PyTables may be a better way to go. It seems more full featured, but a bit of a steeper learning curve. I've just used h5py because I have experience with it and it is simpler. If some of the functionality I've built can be replaced or improved by PyTables, I'm all for switching over.
The increase in read speeds is one of my main motivations for doing this as well. Better to read the ASCII data once and then all subsequent reads are just from the HDF5 "database". Additionally, this means that you can easily slice into portions of a large file (e.g. some of the Fe .wgfa files) without having to load the whole thing into memory.

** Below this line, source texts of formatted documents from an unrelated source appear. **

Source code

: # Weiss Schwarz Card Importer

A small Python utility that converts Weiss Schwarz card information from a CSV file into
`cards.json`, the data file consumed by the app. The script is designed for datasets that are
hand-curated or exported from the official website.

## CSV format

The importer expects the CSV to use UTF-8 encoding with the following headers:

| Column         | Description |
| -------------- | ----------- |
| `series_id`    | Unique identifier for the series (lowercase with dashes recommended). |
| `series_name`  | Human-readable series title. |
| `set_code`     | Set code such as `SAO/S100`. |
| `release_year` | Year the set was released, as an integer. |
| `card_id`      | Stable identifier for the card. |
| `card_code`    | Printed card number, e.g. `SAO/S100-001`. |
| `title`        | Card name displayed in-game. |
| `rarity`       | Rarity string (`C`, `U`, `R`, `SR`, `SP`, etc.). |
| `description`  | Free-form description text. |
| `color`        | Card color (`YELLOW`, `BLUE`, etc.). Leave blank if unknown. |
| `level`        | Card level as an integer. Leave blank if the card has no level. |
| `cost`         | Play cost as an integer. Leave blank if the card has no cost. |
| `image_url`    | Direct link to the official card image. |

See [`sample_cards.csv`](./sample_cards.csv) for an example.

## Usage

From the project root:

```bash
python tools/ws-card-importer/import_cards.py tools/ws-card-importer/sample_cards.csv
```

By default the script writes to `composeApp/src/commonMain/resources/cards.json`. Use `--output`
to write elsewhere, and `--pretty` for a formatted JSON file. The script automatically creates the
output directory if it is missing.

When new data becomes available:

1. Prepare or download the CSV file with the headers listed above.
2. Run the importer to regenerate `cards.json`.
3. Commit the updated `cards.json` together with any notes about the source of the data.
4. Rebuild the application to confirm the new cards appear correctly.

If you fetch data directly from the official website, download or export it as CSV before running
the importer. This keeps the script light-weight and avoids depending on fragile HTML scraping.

I've found that ChiantiPy can be a bit sluggish for some of these ions with many, many transitions.
Though the format is HDF5, the format is essentially exactly the same as the ASCII database. There are groups for each element, subgroups for each ion, and then datasets for the individual files (.elvlc, .wgfa, etc.) within those subgroups.
If you have some time, play around with the package and let me know what you think (here or in an issue on the main package page).
I had started building HDF5 files of the CHIANTI database using Python Tables which I had some experience with. Also, because it allowed me to insert the references as a table. The main reason for doing this was to increase the speed of reading in some of the data files. It turned out that some of the biggest files, such as some .wgfa files, kept every single calculated transition, even some with an A value of 0.0, making them very large. If these were reduced by enforcing a minimum branching ratio of the A values to something like 1.e-4 or 1.e-5, a lot of the problem went away.
Also, the plan was to keep the ascii files as our basic file structure.